Here is a way to think about it: put two types of ideal gases in the same box and say that initially all molecules $$A$$ have higher kinetic energy that molecules $$B$$, either because they have large mass, larger velocity, or both. As a result of molecular collisions energy will transfer from $$A$$ to $$B$$. It turns out that in equilibrium both types of molecules will have the same kinetic energy on average: $$\frac{1}{2} m_A \langle v_A^2\rangle = \frac{1}{2} m_B \langle v_B^2\rangle$$ The proof is given in statistical mechanics but the basic idea is that kinetic energy is transferred from high-energy molecules to low-energy molecules. As a result in equilibrium we have the same kinetic energy on average in every molecule regardless of its mass.

• "It turns out that in equilibrium both types of molecules will have the same kinetic energy on average" — that is actually the non-trivial result of the equipartition theorem. In thermal equilibrium, temperatures are equal.

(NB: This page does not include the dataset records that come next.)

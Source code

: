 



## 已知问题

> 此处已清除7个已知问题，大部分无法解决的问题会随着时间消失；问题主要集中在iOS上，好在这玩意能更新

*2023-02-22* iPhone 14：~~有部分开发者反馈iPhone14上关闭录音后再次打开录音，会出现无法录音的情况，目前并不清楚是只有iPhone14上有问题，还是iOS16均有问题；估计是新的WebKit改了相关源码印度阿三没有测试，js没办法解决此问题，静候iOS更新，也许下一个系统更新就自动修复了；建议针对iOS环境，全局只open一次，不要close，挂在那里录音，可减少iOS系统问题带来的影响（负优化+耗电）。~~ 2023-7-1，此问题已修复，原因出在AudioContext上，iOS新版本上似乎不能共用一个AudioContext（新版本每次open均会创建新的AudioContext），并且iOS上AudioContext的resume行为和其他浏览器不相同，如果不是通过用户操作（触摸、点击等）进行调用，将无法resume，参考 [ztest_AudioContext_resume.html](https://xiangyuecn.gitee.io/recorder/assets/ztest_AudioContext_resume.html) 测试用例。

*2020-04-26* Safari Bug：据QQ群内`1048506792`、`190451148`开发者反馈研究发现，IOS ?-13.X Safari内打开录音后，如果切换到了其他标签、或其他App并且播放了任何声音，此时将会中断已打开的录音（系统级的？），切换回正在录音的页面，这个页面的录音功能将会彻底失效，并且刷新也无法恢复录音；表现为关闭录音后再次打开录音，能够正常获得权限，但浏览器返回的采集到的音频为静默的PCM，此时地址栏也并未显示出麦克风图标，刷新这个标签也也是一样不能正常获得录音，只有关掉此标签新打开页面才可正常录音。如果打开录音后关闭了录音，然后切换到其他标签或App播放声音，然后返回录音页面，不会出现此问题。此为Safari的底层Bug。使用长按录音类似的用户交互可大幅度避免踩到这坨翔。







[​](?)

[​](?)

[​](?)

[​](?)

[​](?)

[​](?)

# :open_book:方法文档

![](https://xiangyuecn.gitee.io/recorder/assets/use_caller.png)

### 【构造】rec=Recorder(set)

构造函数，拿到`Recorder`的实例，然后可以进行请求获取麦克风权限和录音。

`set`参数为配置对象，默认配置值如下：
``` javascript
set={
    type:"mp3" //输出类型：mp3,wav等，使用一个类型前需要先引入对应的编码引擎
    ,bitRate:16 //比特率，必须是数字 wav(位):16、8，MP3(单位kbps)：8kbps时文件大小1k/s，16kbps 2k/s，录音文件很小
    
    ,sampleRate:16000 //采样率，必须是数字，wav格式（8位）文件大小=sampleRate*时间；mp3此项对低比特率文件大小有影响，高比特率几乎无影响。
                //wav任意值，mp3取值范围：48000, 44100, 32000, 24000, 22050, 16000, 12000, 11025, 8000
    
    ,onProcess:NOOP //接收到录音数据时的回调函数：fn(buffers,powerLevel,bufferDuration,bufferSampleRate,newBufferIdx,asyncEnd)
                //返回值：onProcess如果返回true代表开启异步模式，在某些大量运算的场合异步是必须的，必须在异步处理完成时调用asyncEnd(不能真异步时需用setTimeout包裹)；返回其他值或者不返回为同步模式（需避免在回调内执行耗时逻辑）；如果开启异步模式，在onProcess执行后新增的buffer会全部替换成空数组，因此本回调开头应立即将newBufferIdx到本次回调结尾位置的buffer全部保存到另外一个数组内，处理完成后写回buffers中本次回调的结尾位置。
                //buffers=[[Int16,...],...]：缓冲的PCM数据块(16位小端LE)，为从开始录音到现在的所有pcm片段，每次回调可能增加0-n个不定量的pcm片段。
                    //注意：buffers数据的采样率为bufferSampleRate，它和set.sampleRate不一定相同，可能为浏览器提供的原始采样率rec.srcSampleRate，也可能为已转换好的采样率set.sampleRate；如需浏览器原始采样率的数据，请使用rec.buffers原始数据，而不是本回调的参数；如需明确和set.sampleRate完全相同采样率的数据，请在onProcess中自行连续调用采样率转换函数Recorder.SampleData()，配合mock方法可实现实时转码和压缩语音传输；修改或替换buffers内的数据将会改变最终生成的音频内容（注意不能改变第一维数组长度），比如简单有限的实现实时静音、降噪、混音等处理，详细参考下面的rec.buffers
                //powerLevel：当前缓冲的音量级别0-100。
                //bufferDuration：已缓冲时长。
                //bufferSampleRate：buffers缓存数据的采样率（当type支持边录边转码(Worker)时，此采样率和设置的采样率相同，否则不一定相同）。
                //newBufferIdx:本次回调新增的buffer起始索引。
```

The equipartition theorem states that quadratic terms in the Hamiltonian contribute the same to to the full average energy (namely $\frac12k_{\rm B}T$). Luckily, the kinetic energy is quadratic (e.g. $p^2/2m$), so equipartition for simple molecules implies "equilibrium" = "equal temperature" = "equal average kinetic energy". Apr 7 at 23:43

You are correct at saying that for a given velocity gases with different molecule masses have different pressure and temperature. That just means, that if you have two gases with different molecular masses at equilibrium with each other, they have different average speed of the molecules. At the same temperature the molecules of a heavier gas move more slowly. The sentence "the properties of an ideal gas are independent of the type of gas" does not mean that under the same conditions the microscopic properties (like average speed of the molecules) are the same for all gases. It means that the macroscopic properties are governed by the same laws independent of the gas type.

In the kinetic theory of gases it is shown that the pressure of the ideal gas is proportional to the average kinetic energy, because during a unit time the number of molecules colliding with a unit area of a wall is proportional to $$v$$, and each molecule carries a momentum proportional to $$mv$$, so the product is proportional to $$m\langle v^2\rangle$$. Thus, both pressure $$P$$ and the temperature $$T$$ are proportional to the average kinetic energy, i.e. they are proportional to each other, $$P\propto T$$. It can be shown that the proportionality coefficient is independent of the type of the gas, so you basically get from this the ideal gas law, $$P = A\cdot T$$, where the proportionality coefficient is $$A = R\cdot n/V$$. Here $$n$$ is a number of moles and $$V$$ is a volume of the gas.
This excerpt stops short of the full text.